WHAT IS NEEDED -
Go over the entries and report the lines where the word "steps" occurs.

[Dataset entries]
┌──

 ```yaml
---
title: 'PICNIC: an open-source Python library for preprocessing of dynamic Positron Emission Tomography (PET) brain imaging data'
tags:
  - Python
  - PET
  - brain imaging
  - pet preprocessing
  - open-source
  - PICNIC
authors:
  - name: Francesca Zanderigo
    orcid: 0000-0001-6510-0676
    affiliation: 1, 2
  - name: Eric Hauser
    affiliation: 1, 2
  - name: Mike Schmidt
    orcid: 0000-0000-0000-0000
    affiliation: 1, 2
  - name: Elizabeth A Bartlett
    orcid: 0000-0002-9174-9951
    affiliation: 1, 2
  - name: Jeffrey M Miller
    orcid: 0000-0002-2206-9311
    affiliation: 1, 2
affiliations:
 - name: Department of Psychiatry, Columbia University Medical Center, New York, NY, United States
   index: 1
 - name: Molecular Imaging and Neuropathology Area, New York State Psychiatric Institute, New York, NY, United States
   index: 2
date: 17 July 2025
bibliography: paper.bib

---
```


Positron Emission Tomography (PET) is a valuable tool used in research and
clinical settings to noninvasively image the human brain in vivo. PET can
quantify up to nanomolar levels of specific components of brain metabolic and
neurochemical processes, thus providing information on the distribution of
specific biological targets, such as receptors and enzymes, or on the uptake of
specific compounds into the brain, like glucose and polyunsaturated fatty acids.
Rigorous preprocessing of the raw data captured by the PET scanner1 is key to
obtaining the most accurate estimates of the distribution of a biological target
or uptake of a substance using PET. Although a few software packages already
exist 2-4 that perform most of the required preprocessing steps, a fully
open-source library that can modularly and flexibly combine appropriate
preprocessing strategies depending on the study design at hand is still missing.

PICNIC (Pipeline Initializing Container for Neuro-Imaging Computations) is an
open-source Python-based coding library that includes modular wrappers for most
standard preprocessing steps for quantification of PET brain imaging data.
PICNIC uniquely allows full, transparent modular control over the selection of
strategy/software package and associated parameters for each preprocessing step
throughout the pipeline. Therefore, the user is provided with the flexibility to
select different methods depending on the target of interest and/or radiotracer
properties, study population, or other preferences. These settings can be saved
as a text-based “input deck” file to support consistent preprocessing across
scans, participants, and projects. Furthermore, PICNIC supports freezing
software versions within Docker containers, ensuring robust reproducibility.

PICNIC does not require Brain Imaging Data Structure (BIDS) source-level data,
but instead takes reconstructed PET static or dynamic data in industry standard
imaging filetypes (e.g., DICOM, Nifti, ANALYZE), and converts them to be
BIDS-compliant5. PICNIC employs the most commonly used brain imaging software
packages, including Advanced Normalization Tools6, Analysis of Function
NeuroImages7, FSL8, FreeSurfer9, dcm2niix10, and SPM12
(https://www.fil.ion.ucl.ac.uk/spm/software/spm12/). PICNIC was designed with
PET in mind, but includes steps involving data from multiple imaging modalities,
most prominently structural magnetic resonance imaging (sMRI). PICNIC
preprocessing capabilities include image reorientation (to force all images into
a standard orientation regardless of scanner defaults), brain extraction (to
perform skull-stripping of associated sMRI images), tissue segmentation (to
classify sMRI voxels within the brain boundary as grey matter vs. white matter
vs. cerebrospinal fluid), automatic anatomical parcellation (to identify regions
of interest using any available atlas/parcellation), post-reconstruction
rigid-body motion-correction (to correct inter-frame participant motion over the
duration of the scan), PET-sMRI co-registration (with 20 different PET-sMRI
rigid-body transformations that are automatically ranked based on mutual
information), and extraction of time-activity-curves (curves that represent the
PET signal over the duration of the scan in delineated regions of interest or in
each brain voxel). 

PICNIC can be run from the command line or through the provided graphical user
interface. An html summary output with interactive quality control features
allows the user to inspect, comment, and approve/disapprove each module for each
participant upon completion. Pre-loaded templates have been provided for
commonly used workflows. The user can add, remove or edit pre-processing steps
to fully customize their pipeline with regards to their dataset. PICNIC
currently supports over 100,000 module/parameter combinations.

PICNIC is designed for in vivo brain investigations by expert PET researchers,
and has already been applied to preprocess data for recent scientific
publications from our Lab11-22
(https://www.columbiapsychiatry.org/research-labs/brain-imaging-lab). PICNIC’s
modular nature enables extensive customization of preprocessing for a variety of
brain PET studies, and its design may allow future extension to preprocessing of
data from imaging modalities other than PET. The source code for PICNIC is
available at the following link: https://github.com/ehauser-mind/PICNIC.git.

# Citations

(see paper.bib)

└──

WRITTEN RESPONSE -
exist 2-4 that perform most of the required preprocessing steps, a fully
standard preprocessing steps for quantification of PET brain imaging data.
PET in mind, but includes steps involving data from multiple imaging modalities,
commonly used workflows. The user can add, remove or edit pre-processing steps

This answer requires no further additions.